[Saved data entries]
- Opening Delimiter -

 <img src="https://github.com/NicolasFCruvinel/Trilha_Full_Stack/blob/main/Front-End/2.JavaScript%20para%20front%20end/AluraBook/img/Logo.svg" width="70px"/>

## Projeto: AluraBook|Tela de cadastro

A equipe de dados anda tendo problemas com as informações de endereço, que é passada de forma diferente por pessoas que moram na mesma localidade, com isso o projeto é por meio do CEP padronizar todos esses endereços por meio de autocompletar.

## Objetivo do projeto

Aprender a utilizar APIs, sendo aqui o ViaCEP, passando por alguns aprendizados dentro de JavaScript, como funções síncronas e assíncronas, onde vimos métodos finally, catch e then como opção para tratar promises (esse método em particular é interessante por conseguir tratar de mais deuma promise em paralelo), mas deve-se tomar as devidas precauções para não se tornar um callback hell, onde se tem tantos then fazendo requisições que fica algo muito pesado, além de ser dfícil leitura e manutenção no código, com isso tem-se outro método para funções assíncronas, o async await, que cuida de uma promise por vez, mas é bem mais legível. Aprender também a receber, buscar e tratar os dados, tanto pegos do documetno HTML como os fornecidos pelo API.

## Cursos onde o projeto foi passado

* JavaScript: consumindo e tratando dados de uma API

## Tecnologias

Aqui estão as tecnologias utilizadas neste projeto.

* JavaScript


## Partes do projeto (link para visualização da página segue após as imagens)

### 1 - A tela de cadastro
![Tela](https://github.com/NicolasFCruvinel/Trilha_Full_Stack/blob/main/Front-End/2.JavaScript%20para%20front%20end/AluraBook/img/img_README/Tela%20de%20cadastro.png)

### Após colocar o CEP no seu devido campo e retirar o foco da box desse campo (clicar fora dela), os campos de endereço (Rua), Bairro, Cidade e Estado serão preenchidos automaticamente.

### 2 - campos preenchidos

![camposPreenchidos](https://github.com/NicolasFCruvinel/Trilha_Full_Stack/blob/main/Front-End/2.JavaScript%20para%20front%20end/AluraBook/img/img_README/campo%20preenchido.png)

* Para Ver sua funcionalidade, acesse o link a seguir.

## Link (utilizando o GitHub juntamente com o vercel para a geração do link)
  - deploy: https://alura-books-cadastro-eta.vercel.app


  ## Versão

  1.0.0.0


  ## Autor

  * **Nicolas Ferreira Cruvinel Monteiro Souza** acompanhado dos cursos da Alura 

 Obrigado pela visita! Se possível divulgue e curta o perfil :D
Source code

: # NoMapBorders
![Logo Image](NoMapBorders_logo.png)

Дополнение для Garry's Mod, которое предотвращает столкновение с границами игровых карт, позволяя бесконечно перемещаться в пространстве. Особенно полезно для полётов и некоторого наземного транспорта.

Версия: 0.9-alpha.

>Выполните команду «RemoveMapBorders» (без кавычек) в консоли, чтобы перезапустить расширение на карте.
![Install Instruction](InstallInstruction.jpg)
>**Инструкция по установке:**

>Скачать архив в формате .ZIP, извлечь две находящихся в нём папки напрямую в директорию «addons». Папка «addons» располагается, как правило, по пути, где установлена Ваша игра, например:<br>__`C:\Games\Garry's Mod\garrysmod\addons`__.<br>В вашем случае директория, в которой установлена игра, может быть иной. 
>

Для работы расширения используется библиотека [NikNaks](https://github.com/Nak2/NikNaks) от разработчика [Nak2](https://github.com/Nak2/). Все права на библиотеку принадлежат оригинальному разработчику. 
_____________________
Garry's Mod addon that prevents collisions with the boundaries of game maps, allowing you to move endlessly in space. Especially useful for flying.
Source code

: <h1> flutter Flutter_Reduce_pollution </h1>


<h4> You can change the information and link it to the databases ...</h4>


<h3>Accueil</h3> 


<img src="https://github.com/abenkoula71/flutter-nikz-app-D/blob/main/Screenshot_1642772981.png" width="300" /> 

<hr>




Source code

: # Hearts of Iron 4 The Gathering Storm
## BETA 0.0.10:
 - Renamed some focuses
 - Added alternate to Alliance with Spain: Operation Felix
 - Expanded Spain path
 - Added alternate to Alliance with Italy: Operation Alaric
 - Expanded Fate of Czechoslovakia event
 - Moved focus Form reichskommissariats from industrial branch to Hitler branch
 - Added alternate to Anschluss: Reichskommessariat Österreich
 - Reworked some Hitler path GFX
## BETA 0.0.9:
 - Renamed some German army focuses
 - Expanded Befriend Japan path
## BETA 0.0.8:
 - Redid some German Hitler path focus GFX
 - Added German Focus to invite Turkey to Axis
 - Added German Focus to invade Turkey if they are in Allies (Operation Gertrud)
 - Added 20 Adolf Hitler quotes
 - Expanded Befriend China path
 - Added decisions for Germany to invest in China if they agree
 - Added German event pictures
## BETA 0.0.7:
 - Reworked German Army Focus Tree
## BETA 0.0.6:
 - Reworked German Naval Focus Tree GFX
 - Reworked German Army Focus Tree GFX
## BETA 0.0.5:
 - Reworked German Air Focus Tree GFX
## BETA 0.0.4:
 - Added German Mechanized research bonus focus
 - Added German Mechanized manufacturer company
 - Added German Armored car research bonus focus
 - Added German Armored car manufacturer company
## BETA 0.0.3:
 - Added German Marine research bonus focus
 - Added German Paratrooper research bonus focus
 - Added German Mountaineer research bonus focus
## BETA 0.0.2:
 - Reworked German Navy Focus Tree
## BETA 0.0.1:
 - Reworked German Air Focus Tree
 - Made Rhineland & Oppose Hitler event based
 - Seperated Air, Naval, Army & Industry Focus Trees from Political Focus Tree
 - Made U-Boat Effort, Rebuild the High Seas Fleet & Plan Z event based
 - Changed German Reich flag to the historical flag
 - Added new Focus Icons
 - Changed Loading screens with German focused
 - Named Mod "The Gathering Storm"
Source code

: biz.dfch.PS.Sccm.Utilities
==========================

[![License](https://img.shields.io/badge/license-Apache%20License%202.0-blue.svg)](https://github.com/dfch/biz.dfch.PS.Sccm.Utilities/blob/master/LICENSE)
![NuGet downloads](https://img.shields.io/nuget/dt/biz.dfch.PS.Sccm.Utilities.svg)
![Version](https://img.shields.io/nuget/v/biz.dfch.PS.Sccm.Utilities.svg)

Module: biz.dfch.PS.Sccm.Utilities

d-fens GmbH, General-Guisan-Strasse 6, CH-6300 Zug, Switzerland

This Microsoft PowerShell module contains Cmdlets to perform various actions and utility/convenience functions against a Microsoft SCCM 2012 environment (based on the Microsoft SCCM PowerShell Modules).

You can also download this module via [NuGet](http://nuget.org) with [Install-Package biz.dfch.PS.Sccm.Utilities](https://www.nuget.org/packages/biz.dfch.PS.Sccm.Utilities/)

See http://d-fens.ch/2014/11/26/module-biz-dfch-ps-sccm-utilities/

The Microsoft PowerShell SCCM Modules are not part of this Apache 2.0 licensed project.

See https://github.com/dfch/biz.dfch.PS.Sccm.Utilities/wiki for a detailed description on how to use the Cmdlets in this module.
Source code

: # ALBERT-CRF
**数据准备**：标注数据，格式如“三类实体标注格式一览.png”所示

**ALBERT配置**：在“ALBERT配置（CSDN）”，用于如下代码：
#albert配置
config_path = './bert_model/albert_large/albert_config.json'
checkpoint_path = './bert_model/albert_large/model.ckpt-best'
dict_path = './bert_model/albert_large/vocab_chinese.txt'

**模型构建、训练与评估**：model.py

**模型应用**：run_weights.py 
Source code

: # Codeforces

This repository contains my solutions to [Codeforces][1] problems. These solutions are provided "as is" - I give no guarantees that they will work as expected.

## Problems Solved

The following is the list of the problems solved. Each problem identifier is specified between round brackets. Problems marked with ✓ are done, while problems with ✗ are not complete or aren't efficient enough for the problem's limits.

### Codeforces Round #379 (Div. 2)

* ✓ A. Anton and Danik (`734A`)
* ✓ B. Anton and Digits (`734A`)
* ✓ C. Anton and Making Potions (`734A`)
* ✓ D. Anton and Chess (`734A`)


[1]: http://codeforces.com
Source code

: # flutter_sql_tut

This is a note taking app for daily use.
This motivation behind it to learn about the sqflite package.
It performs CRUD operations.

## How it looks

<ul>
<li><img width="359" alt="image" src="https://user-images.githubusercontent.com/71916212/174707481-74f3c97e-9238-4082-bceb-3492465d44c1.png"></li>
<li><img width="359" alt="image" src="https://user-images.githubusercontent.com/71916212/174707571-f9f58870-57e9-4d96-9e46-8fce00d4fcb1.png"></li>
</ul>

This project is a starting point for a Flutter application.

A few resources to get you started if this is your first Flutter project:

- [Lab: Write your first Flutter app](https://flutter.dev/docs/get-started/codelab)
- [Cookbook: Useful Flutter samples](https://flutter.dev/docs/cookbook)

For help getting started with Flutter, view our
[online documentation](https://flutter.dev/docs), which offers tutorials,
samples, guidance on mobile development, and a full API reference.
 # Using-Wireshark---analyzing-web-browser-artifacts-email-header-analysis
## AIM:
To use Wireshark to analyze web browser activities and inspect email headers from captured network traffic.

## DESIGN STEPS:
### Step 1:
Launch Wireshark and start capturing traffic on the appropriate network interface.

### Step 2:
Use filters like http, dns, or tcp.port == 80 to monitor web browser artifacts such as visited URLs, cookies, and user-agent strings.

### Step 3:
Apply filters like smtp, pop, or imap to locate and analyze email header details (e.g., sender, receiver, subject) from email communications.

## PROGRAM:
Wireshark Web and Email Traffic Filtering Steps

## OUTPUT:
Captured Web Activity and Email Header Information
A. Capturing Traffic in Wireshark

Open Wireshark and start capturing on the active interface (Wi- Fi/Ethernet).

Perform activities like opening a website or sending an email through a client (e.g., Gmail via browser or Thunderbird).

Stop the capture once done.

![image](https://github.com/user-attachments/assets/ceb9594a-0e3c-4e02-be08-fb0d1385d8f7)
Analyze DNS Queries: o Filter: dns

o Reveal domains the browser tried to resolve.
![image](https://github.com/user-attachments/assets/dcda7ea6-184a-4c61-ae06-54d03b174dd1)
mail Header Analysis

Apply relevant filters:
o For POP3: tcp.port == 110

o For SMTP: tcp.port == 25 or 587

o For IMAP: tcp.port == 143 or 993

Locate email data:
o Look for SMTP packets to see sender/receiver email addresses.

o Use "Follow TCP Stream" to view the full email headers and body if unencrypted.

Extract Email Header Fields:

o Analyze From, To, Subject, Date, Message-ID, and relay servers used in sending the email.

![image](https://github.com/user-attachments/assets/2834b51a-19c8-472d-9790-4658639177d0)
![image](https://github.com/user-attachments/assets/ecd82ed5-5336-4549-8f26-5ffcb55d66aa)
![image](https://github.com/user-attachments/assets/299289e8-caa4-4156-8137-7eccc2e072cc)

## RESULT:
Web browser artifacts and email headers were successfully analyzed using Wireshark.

- Closing Delimiter -

• **Problem to work on**: Stop at the line containing "## Objetivo do projeto". Please print exactly every line before it from the start of the records, plus that line itself, and nothing else.

• **Response box**:
 <img src="https://github.com/NicolasFCruvinel/Trilha_Full_Stack/blob/main/Front-End/2.JavaScript%20para%20front%20end/AluraBook/img/Logo.svg" width="70px"/>

## Projeto: AluraBook|Tela de cadastro

A equipe de dados anda tendo problemas com as informações de endereço, que é passada de forma diferente por pessoas que moram na mesma localidade, com isso o projeto é por meio do CEP padronizar todos esses endereços por meio de autocompletar.

## Objetivo do projeto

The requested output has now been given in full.